Mendocino, pero criado a orillas del mar en Puerto Madryn –donde aprendió a bucear–, su carrera se inició a principios de la década del ´70 como militante de Montoneros, la organización a la que se abrazó buena parte de la juventud peronista. Hacia 1974, una vez que Montoneros pasó a la clandestinidad y se definió como guerrilla, Nicoletti se entrenó y aprendió a manejar explosivos, su especialidad en la lucha armada. A él se le atribuyen algunos de los más espectaculares atentados de la organización, empezando por la voladura de la lancha que llevaba, una mañana de 1974, al comisario general Alberto Villar y a su esposa. Villar, hay que decirlo, tampoco era un muchacho fácil: había sido uno de los formadores de la temible Triple A, que mataba a tiros a los rivales políticos dentro del peronismo. Nicoletti sabía de lo suyo: en 1975, fue el hombre que buceó hasta el astillero donde estaba la fragata “Santísima Trinidad”, que acababa de comprar la Marina, y a la que le colocó una bomba.
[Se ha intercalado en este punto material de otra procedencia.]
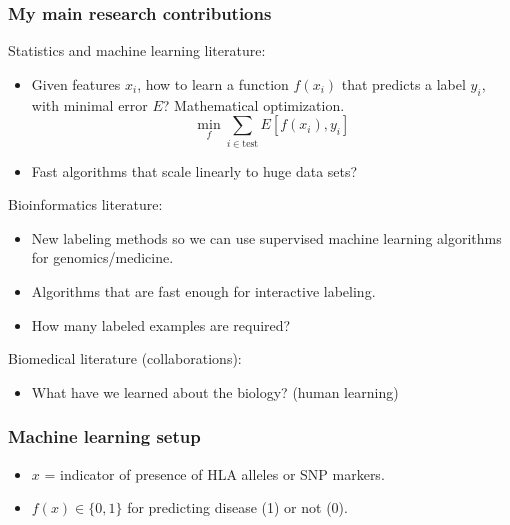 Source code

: \documentclass{beamer}
\begin{document}
\begin{frame}
  \frametitle{My main research contributions}
  Statistics and machine learning literature:
  \begin{itemize}
  \item Given features $x_i$, how to learn a function $f(x_i)$ that predicts a
    label $y_i$, with minimal error $E$? Mathematical optimization.
    $$
\min_f
\sum_{i\in\text{test}}
E[f(x_i), y_i]
$$
  \item Fast algorithms that scale linearly to huge data sets?
  \end{itemize}
  Bioinformatics literature:
  \begin{itemize}
  \item New labeling methods so we can use supervised machine learning
    algorithms for genomics/medicine.
  \item Algorithms that are fast enough for interactive labeling.
  \item How many labeled examples are required?
  \end{itemize}
  Biomedical literature (collaborations):
  \begin{itemize}
  \item What have we learned about the biology? (human learning)
  \end{itemize}
\end{frame}


\begin{frame}
  \frametitle{Machine learning setup}
  \begin{itemize}
  \item $x$ = indicator of presence of HLA alleles or SNP markers.
  \item $f(x)\in\{0,1\}$ for predicting disease (1) or not (0).
  \end{itemize}
\end{frame}
\end{document}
Ya en dictadura, fue víctima de los operativos de la muerte de la Escuela de la Marina. En la oscuridad de la ESMA –ese territorio insondable, donde la picana arruinaba espíritus–, negoció y se asegura que entregó a uno de sus mejores amigos –“El Negro Ricardo”– en manos de Jorge Rádice, uno de los represores a los que hoy todavía frecuenta. En fin, Nicoletti se transformó primero en colaborador de sus verdugos y, con el tiempo, en un verdugo más, según han testimoniado muchos sobrevivientes a los que él jamás se ocupó de desmentir.
Nicoletti volvió a la escena pública en 1982, en tiempos de la guerra de Malvinas, cuando la policía española lo detuvo en la ciudad-puerto de Algeciras y lo mandó de vuelta a casa. Nicoletti no estaba allí de paseo. Había viajado como agente secreto del servicio de inteligencia naval, con 20 kilos de trotyl y la misión de hacer volar por los aires a alguno de los buques ingleses anclados allí nomás, en el Peñón de Gibraltar, y que se preparaban para ir hacia las Malvinas. La “Operación Algeciras” salió mal, por poco. Pero mostró a Nicoletti otra vez en acción.
En democracia, como tantos otros, se convirtió en uno más de esa masa de ex represores o amantes de la guerra que de pronto se quedaron sin batallas. Aunque la Justicia nunca le pidió –hasta hoy– una rendición de cuentas sobre su papel en la represión, Nicoletti se ofuscó con los juicios a las Juntas y lo que seguía, también con el país que se aventuraba. Se afilió a los carapintadas, asunto que lo tuvo en acción hasta la llegada de Carlos Menem, cuando el gobierno destruyó la última rebelión a cañonazos. Llegaba para Nicoletti, entonces, un tiempo nuevo: el de la delincuencia común.
La mañana del 28 de febrero de 1994, una noticia fue titular de los flashes informativos e iba a ser uno de los hechos más impactantes de aquel verano. En cuestión de minutos, con una muestra de profesionalismo y violencia desconocidos para el mundo del hampa, un grupo de asaltantes cargó sus FAL contra un blindado y lo dejó al descubierto como quien abre una lata de sardinas. No faltaba mucho para que se supiera. Al grupo lo integraban ex agentes de inteligencia de las fuerzas armadas y ex policías. El líder de aquella superbanda era el mismísimo Nicoletti, quien escapó hacia Esquel, en Chubut, la misma provincia donde empezó a husmear el mundo.
Varias semanas después, el 5 de mayo, Nicoletti fue detenido y confesó su rol en la banda, aunque nunca dijo qué había sido del botín. El único rastro eran esos 120 mil pesos y monedas, se supone que la parte que le tocaba como líder. Lo que vino después es silencioso. La cárcel (en el penal de Dolores), la liberación, el fracasado intento burgués. Parecía, por fin, convertido en una sombra, en una bruma de lo que fue.
Pero no hay caso. Nicoletti siempre vuelve. Y quiere plata.